On 11-11-19 02:44 PM, Steve Atkins wrote:
As a thought experiment, if every sender offered a POP3-esque service
rather than sending mail by SMTP, it would require about the same amount
of resources as the receivers are providing today to manage that same
traffic, and that's not unreasonable.
It's called webmail, and I think it's true that you have to build out
rather more infrastructure to support it than with a typical perimeter
MTA/internal POP3-esque service. The security implications are rather
different as well.
Note also that per message database _traffic_ would scale with the total
amount of email (around 80-95% spam), whereas POP and webmail
infrastructure scales with the ham.
The per message database queries in DNS wouldn't be cacheable whereas
about everything else in DNS is. 3-5 orders of magnitude increase in
DNS traffic to the authoritatives isn't unreasonable in the least.
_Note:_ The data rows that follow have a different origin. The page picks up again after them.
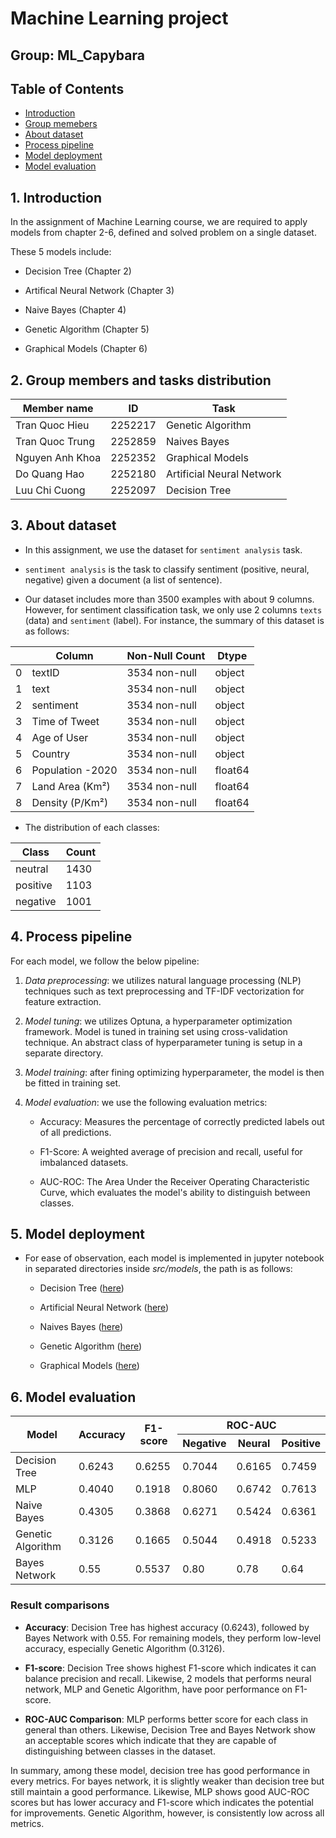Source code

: Machine Learning project
==============

## Group: ML_Capybara

## Table of Contents
- [Introduction](#1-introduction)
- [Group memebers](#2-group-members-and-tasks-distribution)
- [About dataset](#3-about-dataset)
- [Process pipeline](#4-process-pipeline)
- [Model deployment](#5-model-deployment)
- [Model evaluation](#6-model-evaluation)

## 1. Introduction

In the assignment of Machine Learning course, we are required to apply models from chapter 2-6, defined and solved problem on a single dataset.

These 5 models include:

- Decision Tree (Chapter 2)

- Artifical Neural Network (Chapter 3)

- Naive Bayes (Chapter 4)

- Genetic Algorithm (Chapter 5)

- Graphical Models (Chapter 6)

## 2. Group members and tasks distribution

| Member name | ID | Task |
|----------|----------|----------|
| Tran Quoc Hieu | 2252217 | Genetic Algorithm |
| Tran Quoc Trung | 2252859 | Naives Bayes |
| Nguyen Anh Khoa | 2252352 | Graphical Models |
| Do Quang Hao | 2252180 | Artificial Neural Network |
| Luu Chi Cuong | 2252097 | Decision Tree |


## 3. About dataset

- In this assignment, we use the dataset for `sentiment analysis` task.

- `sentiment analysis` is the task to classify sentiment (positive, neural, negative) given a document (a list of sentence).

- Our dataset includes more than 3500 examples with about 9 columns. However, for sentiment classification task, we only use 2 columns `texts` (data) and `sentiment` (label). For instance, the summary of this dataset is as follows:

|   | Column            | Non-Null Count | Dtype   |
|----|-------------------|---------------|-------- |
| 0  | textID           | 3534 non-null  | object  |
| 1  | text             | 3534 non-null  | object  |
| 2  | sentiment        | 3534 non-null  | object  |
| 3  | Time of Tweet    | 3534 non-null  | object  |
| 4  | Age of User      | 3534 non-null  | object  |
| 5  | Country          | 3534 non-null  | object  |
| 6  | Population -2020 | 3534 non-null  | float64 |
| 7  | Land Area (Km²)  | 3534 non-null  | float64 |
| 8  | Density (P/Km²)  | 3534 non-null  | float64 |

- The distribution of each classes:

| Class | Count |
| ----- | ----- |
| neutral  | 1430 |
| positive | 1103 |
| negative | 1001 | 


## 4. Process pipeline

For each model, we follow the below pipeline:

1. *Data preprocessing*: we utilizes natural language processing (NLP) techniques such as text preprocessing and TF-IDF vectorization for feature extraction.

2. *Model tuning*: we utilizes Optuna, a hyperparameter optimization framework. Model is tuned in training set using cross-validation technique. An abstract class of hyperparameter tuning is setup in a separate directory.

3. *Model training*: after fining optimizing hyperparameter, the model is then be fitted in training set.

4. *Model evaluation*: we use the following evaluation metrics:

    + Accuracy: Measures the percentage of correctly predicted labels out of all predictions.

    + F1-Score: A weighted average of precision and recall, useful for imbalanced datasets.
        
    + AUC-ROC: The Area Under the Receiver Operating Characteristic Curve, which evaluates the model's ability to distinguish between classes.


## 5. Model deployment

- For ease of observation, each model is implemented in jupyter notebook in separated directories inside *src/models*, the path is as follows:

    + Decision Tree ([here](src/models/decision_tree/README.md))

    + Artificial Neural Network ([here](src/models/MLP%20model/README.md))

    + Naives Bayes ([here](src/models/naive_bayes_model/README.md))

    + Genetic Algorithm ([here](src/models/genetic_algorithm/README.md))

    + Graphical Models ([here](src/models/BN%20model/))

## 6. Model evaluation

<table>
    <thead>
        <tr>
            <th rowspan=2>Model</th>
            <th rowspan=2>Accuracy</th>
            <th rowspan=2>F1-score</th>
            <th colspan=3>ROC-AUC</th>
        </tr>
        <tr>
            <th>Negative</th>
            <th>Neural</th>
            <th>Positive</th>
        </tr>
    </thead>
    <tbody>
        <tr>
            <td>Decision Tree</td>
            <td>0.6243</td>
            <td>0.6255</td>
            <td>0.7044</td>
            <td>0.6165</td>
            <td>0.7459</td>
        </tr>
        <tr>
            <td>MLP</td>
            <td>0.4040</td>
            <td>0.1918</td>
            <td>0.8060</td>
            <td>0.6742</td>
            <td>0.7613</td>
        </tr>
        <tr>
            <td>Naive Bayes</td>
            <td>0.4305</td>
            <td>0.3868</td>
            <td>0.6271</td>
            <td>0.5424</td>
            <td>0.6361</td>
        </tr>
        <tr>
            <td>Genetic Algorithm</td>
            <td>0.3126</td>
            <td>0.1665</td>
            <td>0.5044</td>
            <td>0.4918</td>
            <td>0.5233</td>
        </tr>
        <tr>
            <td>Bayes Network</td>
            <td>0.55</td>
            <td>0.5537</td>
            <td>0.80</td>
            <td>0.78</td>
            <td>0.64</td>
        </tr>
    </tbody>
</table>

### Result comparisons

- **Accuracy**: Decision Tree has highest accuracy (0.6243), followed by Bayes Network with 0.55. For remaining models, they perform low-level accuracy, especially Genetic Algorithm (0.3126).

- **F1-score**: Decision Tree shows highest F1-score which indicates it can balance precision and recall. Likewise, 2 models that performs neural network, MLP and Genetic Algorithm, have poor performance on F1-score.

- **ROC-AUC Comparison**: MLP performs better score for each class in general than others. Likewise, Decision Tree and Bayes Network show an acceptable scores which indicate that they are capable of distinguishing between classes in the dataset.

In summary, among these model, decision tree has good performance in every metrics. For bayes network, it is slightly weaker than decision tree but still maintain a good performance. Likewise, MLP shows good AUC-ROC scores but has lower accuracy and F1-score which indicates the potential for improvements. Genetic Algorithm, however, is consistently low across all metrics.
With large infrastructures doing messages to the tune of 100s or 1000s
per second, usefully doing DNS updates at that frequency (and timely
enough to be there when the receiver wants to query) seem entirely
implausible to me. Or you delay the email on the sending side to wait
for the database to update... Ick.
A few thousand entries per second, with a hold-time of at least 4 days
also seems a bit much for DNS to cope with - because _all_ your
authoritatives would have to know them, and know them real fast,
preferably before the email is sent.